A neural network is (broadly speaking) a collection of transformations arranged in a sequence of layers of neurons. A neuron is made up of some weights $W$, a bias $b$, and (frequently) a non-linear function $g$. Examples of non-linear functions typically used are ReLU, tanh, softmax, and sigmoid. A neuron in layer $i$ takes as inputs the outputs of the neurons in layer $i - 1$, applies the linear transformation encoded by its weights, adds its bias, then finally outputs the value of $g$ applied to the sum. The neurons, together with their inputs and outputs, form a computation graph, where an edge from neuron $s$ to neuron $t$ indicates that the output of $s$ is used in the computation of $t$. In practice, networks are often created with random weights and biases equal to zero.
Neural networks are trained by minimising a loss function $L$. Given some training examples $X$ and labels $Y$, if $\hat{Y}$ denotes the output of a network on $X$, then $L = L(\hat{Y}, Y)$ should be chosen such that it takes non-negative values, and such that the closer $\hat{Y}$ is to $Y$, the smaller $L$ becomes.
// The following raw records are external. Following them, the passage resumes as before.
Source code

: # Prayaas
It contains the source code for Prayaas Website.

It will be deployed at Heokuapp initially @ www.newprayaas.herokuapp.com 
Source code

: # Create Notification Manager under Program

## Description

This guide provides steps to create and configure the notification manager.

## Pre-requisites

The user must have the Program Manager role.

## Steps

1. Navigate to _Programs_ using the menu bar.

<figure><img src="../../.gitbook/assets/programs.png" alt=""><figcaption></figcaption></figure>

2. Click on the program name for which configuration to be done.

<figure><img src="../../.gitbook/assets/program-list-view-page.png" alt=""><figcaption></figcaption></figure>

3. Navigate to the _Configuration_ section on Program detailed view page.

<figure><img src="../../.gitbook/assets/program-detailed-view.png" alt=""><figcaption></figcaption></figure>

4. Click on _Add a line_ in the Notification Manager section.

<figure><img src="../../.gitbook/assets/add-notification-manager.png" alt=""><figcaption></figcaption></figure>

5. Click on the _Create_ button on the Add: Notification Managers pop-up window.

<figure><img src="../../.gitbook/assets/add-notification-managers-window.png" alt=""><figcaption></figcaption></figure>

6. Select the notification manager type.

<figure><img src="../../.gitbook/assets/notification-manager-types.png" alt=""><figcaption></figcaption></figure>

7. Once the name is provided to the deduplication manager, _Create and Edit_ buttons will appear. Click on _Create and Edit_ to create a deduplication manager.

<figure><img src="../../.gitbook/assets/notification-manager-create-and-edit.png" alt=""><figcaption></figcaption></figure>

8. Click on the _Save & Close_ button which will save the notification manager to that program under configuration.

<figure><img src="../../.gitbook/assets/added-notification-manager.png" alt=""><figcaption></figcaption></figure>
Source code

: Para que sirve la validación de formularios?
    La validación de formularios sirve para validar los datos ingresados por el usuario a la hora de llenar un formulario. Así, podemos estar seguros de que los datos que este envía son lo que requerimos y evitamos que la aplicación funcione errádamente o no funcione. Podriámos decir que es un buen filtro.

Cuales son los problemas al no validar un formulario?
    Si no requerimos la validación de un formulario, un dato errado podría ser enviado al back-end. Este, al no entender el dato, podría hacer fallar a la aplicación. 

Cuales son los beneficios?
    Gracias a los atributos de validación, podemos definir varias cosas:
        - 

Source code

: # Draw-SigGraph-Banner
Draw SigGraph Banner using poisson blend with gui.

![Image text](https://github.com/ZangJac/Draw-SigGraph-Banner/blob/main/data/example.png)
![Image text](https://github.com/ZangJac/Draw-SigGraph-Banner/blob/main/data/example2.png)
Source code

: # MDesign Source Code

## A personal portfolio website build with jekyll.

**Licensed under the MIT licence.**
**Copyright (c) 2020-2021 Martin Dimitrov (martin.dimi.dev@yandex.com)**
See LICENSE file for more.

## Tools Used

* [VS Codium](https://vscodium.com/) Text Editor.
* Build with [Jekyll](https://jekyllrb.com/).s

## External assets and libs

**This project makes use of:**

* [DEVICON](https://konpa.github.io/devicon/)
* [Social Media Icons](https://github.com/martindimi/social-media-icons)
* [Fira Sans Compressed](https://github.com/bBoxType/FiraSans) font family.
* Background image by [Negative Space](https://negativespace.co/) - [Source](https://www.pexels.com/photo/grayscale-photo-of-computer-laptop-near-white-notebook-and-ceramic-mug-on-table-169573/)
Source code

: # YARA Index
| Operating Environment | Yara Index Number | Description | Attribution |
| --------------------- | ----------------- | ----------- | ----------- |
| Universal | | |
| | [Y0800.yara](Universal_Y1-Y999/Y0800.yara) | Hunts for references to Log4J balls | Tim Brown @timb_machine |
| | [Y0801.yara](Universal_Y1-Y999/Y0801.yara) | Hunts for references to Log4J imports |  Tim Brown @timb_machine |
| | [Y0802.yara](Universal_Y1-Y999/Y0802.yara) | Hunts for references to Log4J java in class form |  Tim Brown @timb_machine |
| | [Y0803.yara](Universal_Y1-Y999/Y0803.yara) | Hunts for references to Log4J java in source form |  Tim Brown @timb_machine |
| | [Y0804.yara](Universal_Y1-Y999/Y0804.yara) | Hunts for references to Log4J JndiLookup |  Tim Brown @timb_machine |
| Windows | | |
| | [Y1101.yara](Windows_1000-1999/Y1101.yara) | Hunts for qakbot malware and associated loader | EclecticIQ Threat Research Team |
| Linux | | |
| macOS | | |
Examples of loss functions include mean squared error and binary cross entropy. Minimising the loss is achieved through adjusting all the weights and biases in the network in a way that minimises the distance between $\hat{Y}$ and $Y$. This is done via the process of backpropagation – iterating over the computation graph backwards from $L$, computing the derivatives of all weights and biases with respect to $L$, and using those to update the network parameters (the set of all weights and biases) in such a way that results in a reduced loss. For example, during gradient descent, a network parameter is updated by subtracting from it some small multiple – known as the learning rate – of its gradient.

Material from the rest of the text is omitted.